Except for the cracks. Lippman scans her film negatives and uses software to heighten ever so slightly the appearance of tiny cracks in the surface of the paintings. These and other delicate modifications emphasize the inevitable breakdown of the artist’s materials under the relentless pressure of time. It is in facing the question of time that photography asserts its analytical priority, and Lippman’s project displaces genuflection with introspection. These squares of eternity, of supposedly timeless beauty, are rendered mortal. Lippman’s photographs hold open the process that time itself would seal up, to show us the work of time on pigments, oils, and canvas. This process contests the painters’ gestures – more visible through Lippman’s intervention. In seeming to submit to painting, these photographs triumph over it. Or rather, they render its ultimate pathos (as only photographs can), a pathos intimately bound up with love.
Tuesday, January 24, 2017
I am a thief of Beauty.
I am a collector, and a hoarder of Beauty.
My narrative consists in the act of looking, and of stealing glimpses of timeless grandeur and small suspended moments.
These are the lush details that penetrated me, marked me, and thus are all fragments of the archeology of my own past and my perceptual process, which, now merged, have been reframed into something entirely new.
Friday, December 2, 2016
Tuesday, June 28, 2016
“It is not that what is past casts its light on what is present, or what is present its light on what is past; rather… what has been comes together in a flash with the now to form a constellation” ~Walter Benjamin
These new photographs locate the small areas of concentrated emotion in old paintings and sculpture, where history, memory, and the artist’s imagination coalesce. Made in 2014-2016, these images of images isolate rapturous details where the meanings of life accumulate. In one photograph, a black string tied into an off-kilter bow connects the edges of a white collar that barely covers the pale human neck below; in another, a half-closed hand falls on plush fabric, the result of a swoon, an illness, a death? Through the careful framing of a particular, instead of the whole, this work simultaneously invokes fragility, violence, romance, and mortality.

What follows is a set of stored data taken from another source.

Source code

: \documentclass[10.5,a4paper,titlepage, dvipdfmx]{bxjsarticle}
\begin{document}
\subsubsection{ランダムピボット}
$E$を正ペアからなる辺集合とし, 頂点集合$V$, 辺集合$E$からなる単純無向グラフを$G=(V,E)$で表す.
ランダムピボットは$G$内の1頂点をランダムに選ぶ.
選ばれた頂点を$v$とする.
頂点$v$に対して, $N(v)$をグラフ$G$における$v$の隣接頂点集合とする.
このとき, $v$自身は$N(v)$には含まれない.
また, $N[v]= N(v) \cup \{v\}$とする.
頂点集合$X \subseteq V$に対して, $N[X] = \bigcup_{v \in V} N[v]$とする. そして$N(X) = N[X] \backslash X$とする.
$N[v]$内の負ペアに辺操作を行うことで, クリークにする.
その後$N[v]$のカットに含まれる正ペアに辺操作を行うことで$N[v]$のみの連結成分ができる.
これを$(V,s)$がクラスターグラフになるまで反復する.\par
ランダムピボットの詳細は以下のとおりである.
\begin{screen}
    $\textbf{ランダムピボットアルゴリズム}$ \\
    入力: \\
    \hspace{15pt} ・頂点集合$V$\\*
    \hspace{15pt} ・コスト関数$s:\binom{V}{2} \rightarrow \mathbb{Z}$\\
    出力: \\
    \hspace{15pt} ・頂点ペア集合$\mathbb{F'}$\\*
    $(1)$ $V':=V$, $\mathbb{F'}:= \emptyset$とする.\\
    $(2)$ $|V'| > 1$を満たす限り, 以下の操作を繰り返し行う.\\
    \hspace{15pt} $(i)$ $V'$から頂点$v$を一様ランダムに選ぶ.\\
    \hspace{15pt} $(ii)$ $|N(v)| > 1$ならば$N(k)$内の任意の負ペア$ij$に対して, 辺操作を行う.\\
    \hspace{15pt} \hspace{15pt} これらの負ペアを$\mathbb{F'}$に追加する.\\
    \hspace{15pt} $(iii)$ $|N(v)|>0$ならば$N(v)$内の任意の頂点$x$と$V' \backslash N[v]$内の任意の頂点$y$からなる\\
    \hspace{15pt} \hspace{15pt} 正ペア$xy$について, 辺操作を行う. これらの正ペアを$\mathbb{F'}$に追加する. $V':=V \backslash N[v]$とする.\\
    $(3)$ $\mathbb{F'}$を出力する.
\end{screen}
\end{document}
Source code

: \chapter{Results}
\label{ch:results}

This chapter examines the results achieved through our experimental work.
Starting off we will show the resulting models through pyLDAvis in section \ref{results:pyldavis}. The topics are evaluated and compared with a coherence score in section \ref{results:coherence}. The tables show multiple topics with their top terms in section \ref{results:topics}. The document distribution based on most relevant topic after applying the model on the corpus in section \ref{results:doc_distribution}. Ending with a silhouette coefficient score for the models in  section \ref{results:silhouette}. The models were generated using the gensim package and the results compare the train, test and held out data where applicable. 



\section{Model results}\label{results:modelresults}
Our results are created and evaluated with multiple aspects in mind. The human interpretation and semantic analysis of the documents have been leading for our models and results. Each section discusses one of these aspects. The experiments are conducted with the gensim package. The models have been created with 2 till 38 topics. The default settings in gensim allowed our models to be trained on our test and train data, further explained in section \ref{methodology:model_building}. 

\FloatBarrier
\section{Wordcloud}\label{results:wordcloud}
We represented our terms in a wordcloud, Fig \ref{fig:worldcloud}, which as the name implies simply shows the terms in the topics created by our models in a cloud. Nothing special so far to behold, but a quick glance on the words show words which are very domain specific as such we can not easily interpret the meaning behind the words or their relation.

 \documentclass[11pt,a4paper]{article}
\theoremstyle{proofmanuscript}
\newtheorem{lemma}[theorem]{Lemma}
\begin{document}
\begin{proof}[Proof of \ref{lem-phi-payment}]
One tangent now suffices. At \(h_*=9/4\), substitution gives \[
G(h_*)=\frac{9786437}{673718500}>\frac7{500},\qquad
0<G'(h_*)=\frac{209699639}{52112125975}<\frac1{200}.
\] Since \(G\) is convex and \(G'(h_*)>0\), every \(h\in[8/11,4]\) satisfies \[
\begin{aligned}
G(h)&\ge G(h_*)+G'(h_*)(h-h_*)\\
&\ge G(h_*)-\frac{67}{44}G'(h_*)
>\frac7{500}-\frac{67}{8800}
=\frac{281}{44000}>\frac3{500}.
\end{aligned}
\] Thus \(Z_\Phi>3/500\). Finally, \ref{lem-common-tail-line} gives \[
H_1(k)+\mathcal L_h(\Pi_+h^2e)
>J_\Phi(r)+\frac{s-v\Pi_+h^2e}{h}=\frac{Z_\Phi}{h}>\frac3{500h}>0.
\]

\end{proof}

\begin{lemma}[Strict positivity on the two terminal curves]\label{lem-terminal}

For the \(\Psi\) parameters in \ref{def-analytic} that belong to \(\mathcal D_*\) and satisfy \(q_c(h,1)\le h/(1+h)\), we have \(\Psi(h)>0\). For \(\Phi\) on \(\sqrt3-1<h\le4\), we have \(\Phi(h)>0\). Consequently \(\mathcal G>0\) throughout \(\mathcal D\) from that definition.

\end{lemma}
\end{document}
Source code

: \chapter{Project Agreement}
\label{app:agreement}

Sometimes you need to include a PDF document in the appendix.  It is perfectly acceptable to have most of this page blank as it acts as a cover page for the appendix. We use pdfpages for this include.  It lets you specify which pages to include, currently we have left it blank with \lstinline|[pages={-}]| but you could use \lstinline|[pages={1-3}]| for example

I use the camera to create a time warp. The viewer’s eye volleys between mediums, between the temporal nature of photography and the metaphysical power of painting and sculpture. In these photographs of ancient art, the past continues into the present. These pictures, mostly of European art, were made in the United States over a two-year period, as I photographed in museums, antique shops, and historic houses. During the previous forty years, I made black and white gelatin silver prints, focusing on the pictorial and painterly aspects of photography. Working now in color and digitally, each capture is in dialogue with my analogue negatives. This project uses new technology to investigate old aesthetic and human values that do not disappear with technical change. The clarity of these photographs is a point of entry into the painting or sculpture. Paint cracks and the granularity of stone are intensified, underscoring their vulnerability. Brushstrokes are exaggerated, emphasizing the human hand that made them.
These pictures transport the viewer to a “constellation” of old and new techniques and imagery. My photographs reject the false perfection of the whole, and instead lay claim to the ambiguity of a single gesture. These pictorial fragments dislodge us even while their familiarity—a hand, a dress, a neck—unite us with our ancient selves.